Tempo para viajar na maionese

Recentemente, ouvi alguém dizer que se estivéssemos ainda no tempo das cavernas, tendo que nos preocupar com o leão (ou dinossauro) a ser morto, …

Recentemente, ouvi alguém dizer que se estivéssemos ainda no tempo das cavernas, tendo que nos preocupar com o leão (ou dinossauro) a ser morto, com a comida para matar a fome, com abrigo para abrandar o frio e com outras necessidades imediatas e básicas, não teríamos tanto tempo assim para filosofar. Concordo. Em parte. Discordo. Em parte.
A parte com a qual eu concordo é que efetivamente, na medida em que temos mais tempo disponível, nos colocamos a refletir sobre a vida, sobre nossa existência, sobre qual o sentido disto tudo. Porém, não concordo que só façamos isto quando dispomos de mais tempo livre, o que em tese não ocorreria se estivéssemos resolvendo as questões mais elementares da vida.
Acredito que a reflexão seja uma característica inerente ao ser humano. Não temos como escapar dela. Mesmo que seja num lapso de tempo, mesmo que seja numa insônia, mesmo que seja ao vermos um comercial da TV ou ao ouvirmos uma música. O tempo é realmente relativo. A quantidade de tempo que eu dedico à reflexão não significa necessariamente profundidade desta reflexão. Em um segundo, posso ter insights, fazer descobertas, associações e lembrar de uma vida inteira. E estes insights podem valer para o resto da minha existência. Lembram dos relatos de gente que esteve cara a cara com a morte? Eles sempre referem que a vida lhes passou em segundos à frente, como num filme acelerado. Pois é.
A condição da reflexão está dentro de nós, de todos nós. Claro que alguns mais, outros menos. Mas ela está ali e foi quem nos permitiu evoluir, andar sobre as duas patas de trás e inventar tantas coisas.

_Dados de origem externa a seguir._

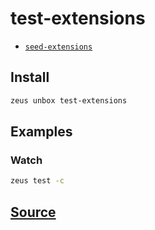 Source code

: 
test-extensions
====================









* [`seed-extensions`](seed-extensions.md)




## Install
```bash
zeus unbox test-extensions
```
## Examples
### Watch
```bash
zeus test -c
```











## [Source](https://github.com/liquidapps-io/zeus-sdk/tree/master/boxes/groups/core/test-extensions)
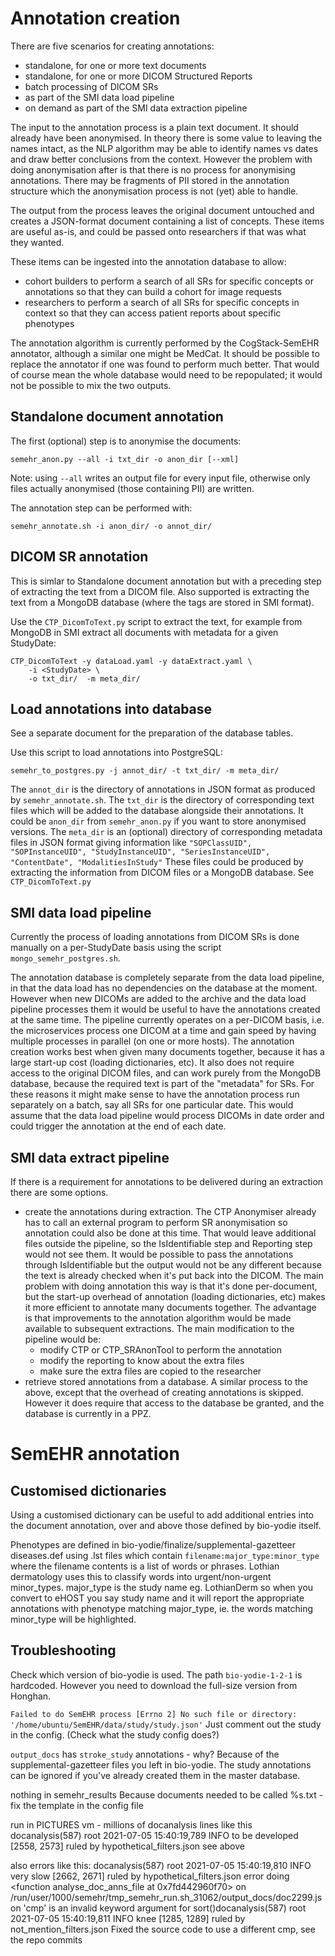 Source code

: # Annotation creation

There are five scenarios for creating annotations:
* standalone, for one or more text documents
* standalone, for one or more DICOM Structured Reports
* batch processing of DICOM SRs
* as part of the SMI data load pipeline
* on demand as part of the SMI data extraction pipeline

The input to the annotation process is a plain text document.
It should already have been anonymised. In theory there is some
value to leaving the names intact, as the NLP algorithm may be
able to identify names vs dates and draw better conclusions from
the context. However the problem with doing anonymisation after
is that there is no process for anonymising annotations. There
may be fragments of PII stored in the annotation structure which
the anonymisation process is not (yet) able to handle.

The output from the process leaves the original document untouched
and creates a JSON-format document containing a list of concepts.
These items are useful as-is, and could be passed onto researchers
if that was what they wanted.

These items can be ingested into the annotation database to allow:
* cohort builders to perform a search of all SRs for specific concepts or annotations so that they can build a cohort for image requests
* researchers to perform a search of all SRs for specific concepts in context so that they can access patient reports about specific phenotypes

The annotation algorithm is currently performed by the CogStack-SemEHR
annotator, although a similar one might be MedCat. It should be possible
to replace the annotator if one was found to perform much better.
That would of course mean the whole database would need to be
repopulated; it would not be possible to mix the two outputs.

## Standalone document annotation

The first (optional) step is to anonymise the documents:
```
semehr_anon.py --all -i txt_dir -o anon_dir [--xml]
```
Note: using `--all` writes an output file for every input file, otherwise
only files actually anonymised (those containing PII) are written.

The annotation step can be performed with:
```
semehr_annotate.sh -i anon_dir/ -o annot_dir/
```

## DICOM SR annotation

This is simlar to Standalone document annotation but with a preceding
step of extracting the text from a DICOM file. Also supported is
extracting the text from a MongoDB database (where the tags are stored
in SMI format).

Use the `CTP_DicomToText.py` script to extract the text, for example from MongoDB in SMI extract all documents with metadata for a given StudyDate:
```
CTP_DicomToText -y dataLoad.yaml -y dataExtract.yaml \
    -i <StudyDate> \
    -o txt_dir/  -m meta_dir/
```

## Load annotations into database

See a separate document for the preparation of the database tables.

Use this script to load annotations into PostgreSQL:
```
semehr_to_postgres.py -j annot_dir/ -t txt_dir/ -m meta_dir/
```

The `annot_dir` is the directory of annotations in JSON format
as produced by `semehr_annotate.sh`.
The `txt_dir` is the directory of corresponding text files
which will be added to the database alongside their annotations.
It could be `anon_dir` from `semehr_anon.py` if you want to
store anonymised versions.
The `meta_dir` is an (optional) directory of corresponding metadata
files in JSON format giving information like
  `"SOPClassUID",
  "SOPInstanceUID",
  "StudyInstanceUID",
  "SeriesInstanceUID",
  "ContentDate",
  "ModalitiesInStudy"`
These files could be produced by extracting the information from
DICOM files or a MongoDB database. See `CTP_DicomToText.py`

## SMI data load pipeline

Currently the process of loading annotations from DICOM SRs
is done manually on a per-StudyDate basis using the script
`mongo_semehr_postgres.sh`.

The annotation database is completely separate from the data load
pipeline, in that the data load has no dependencies on the database
at the moment. However when new DICOMs are added to the archive
and the data load pipeline processes them it would be useful to have
the annotations created at the same time. The pipeline currently
operates on a per-DICOM basis, i.e. the microservices process one
DICOM at a time and gain speed by having multiple processes in
parallel (on one or more hosts). The annotation creation works best
when given many documents together, because it has a large start-up
cost (loading dictionaries, etc). It also does not require access to
the original DICOM files, and can work purely from the MongoDB database,
because the required text is part of the "metadata" for SRs. For these
reasons it might make sense to have the annotation process run
separately on a batch, say all SRs for one particular date. This would
assume that the data load pipeline would process DICOMs in date order
and could trigger the annotation at the end of each date.

## SMI data extract pipeline

If there is a requirement for annotations to be delivered during an
extraction there are some options.
* create the annotations during extraction. The CTP Anonymiser already has
to call an external program to perform SR anonymisation so annotation could
also be done at this time. That would leave additional files outside the
pipeline, so the IsIdentifiable step and Reporting step would not see them.
It would be possible to pass the annotations through IsIdentifiable but the
output would not be any different because the text is already checked when
it's put back into the DICOM. The main problem with doing annotation this way
is that it's done per-document, but the start-up overhead of annotation
(loading dictionaries, etc) makes it more efficient to annotate many documents
together. The advantage is that improvements to the annotation algorithm would
be made available to subsequent extractions.
The main modification to the pipeline would be:
  - modify CTP or CTP_SRAnonTool to perform the annotation
  - modify the reporting to know about the extra files
  - make sure the extra files are copied to the researcher
* retrieve stored annotations from a database. A similar process to the above,
except that the overhead of creating annotations is skipped. However it does
require that access to the database be granted, and the database is currently
in a PPZ.


# SemEHR annotation

## Customised dictionaries

Using a customised dictionary can be useful to add additional
entries into the document annotation, over and above those
defined by bio-yodie itself.

Phenotypes are defined in bio-yodie/finalize/supplemental-gazetteer
diseases.def
using .lst files which contain
`filename:major_type:minor_type`
where the filename contents is a list of words or phrases.
Lothian dermatology uses this to classify words into urgent/non-urgent minor_types.
major_type is the study name eg. LothianDerm
so when you convert to eHOST you say study name and it will report the appropriate annotations with phenotype matching major_type,
ie. the words matching minor_type will be highlighted.


## Troubleshooting

Check which version of bio-yodie is used. The path `bio-yodie-1-2-1` is hardcoded. However you need to download the full-size version from Honghan.

`Failed to do SemEHR process [Errno 2] No such file or directory: '/home/ubuntu/SemEHR/data/study/study.json'`
Just comment out the study in the config. (Check what the study config does?)

`output_docs` has `stroke_study` annotations - why?
Because of the supplemental-gazetteer files you left in bio-yodie.
The study annotations can be ignored if you've already created them in the master database.

nothing in semehr_results
Because documents needed to be called %s.txt - fix the template in the config file

run in PICTURES vm - millions of docanalysis lines like this
  docanalysis(587) root 2021-07-05 15:40:19,789 INFO to be developed [2558, 2573] ruled by hypothetical_filters.json
see above

also errors like this:
  docanalysis(587) root 2021-07-05 15:40:19,810 INFO very slow [2662, 2671] ruled by hypothetical_filters.json
    error doing <function analyse_doc_anns_file at 0x7fd442960f70> on /run/user/1000/semehr/tmp_semehr_run.sh_31062/output_docs/doc2299.json
    'cmp' is an invalid keyword argument for sort()docanalysis(587) root 2021-07-05 15:40:19,811 INFO knee [1285, 1289] ruled by not_mention_filters.json
Fixed the source code to use a different cmp, see the repo commits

Além disto, se ocupação fosse vacina contra reflexão e "viajar na maionese", quase todos nós seríamos toscos e concretos. Porque quer vida mais cheia de demandas e correria do que a vida moderna? As pessoas trabalham cada vez mais horas por dia. O trabalho está presente em todos os momentos da vida das pessoas, via celular e Internet. Estamos sempre correndo contra o tempo, contra o relógio, buscando atingir metas. Os nossos leões e dinossauros do passado se transformaram em metas e objetivos nos dias de hoje. Não deixamos de lutar pela comida. Apenas mudamos a forma de lutar.
No fundo, no fundo, ainda somos um pouco homens de Neanderthal. Esta porção jamais vai se apagar. Basta ver o nosso trânsito, quando os pitbulls motorizados assumem o volante. Ou quando (mesmo que sem querer) furamos uma fila de supermercado ou banco. E mesmo quando, justificadamente, alguém ofende ou agride algum familiar ou pessoa que amamos. Pronto. A besta-fera de dentro de nós emerge com toda a força.
Com relação ao sexo, então, nem se fala. Por quê as empresas fabricantes de cerveja(e de muitos outros produtos, em especial revistas de mulheres nuas) ainda insistem nas mulheres gostosas e seminuas? Porque os homens gostam(ou pelo menos boa parte deles) de ver mulheres apetitosas, como se estivessem a lhes convidar para uma orgia, cutucando o lado Neanderthal dos homens.
Assim, habitam dentro de nós o lado filosófico, reflexivo e o lado instintivo, primitivo. Jamais nos abandonarão, por mais sofisticados que sejamos. Serão eternamente duas metades, para as quais o tempo e o espaço são relativos.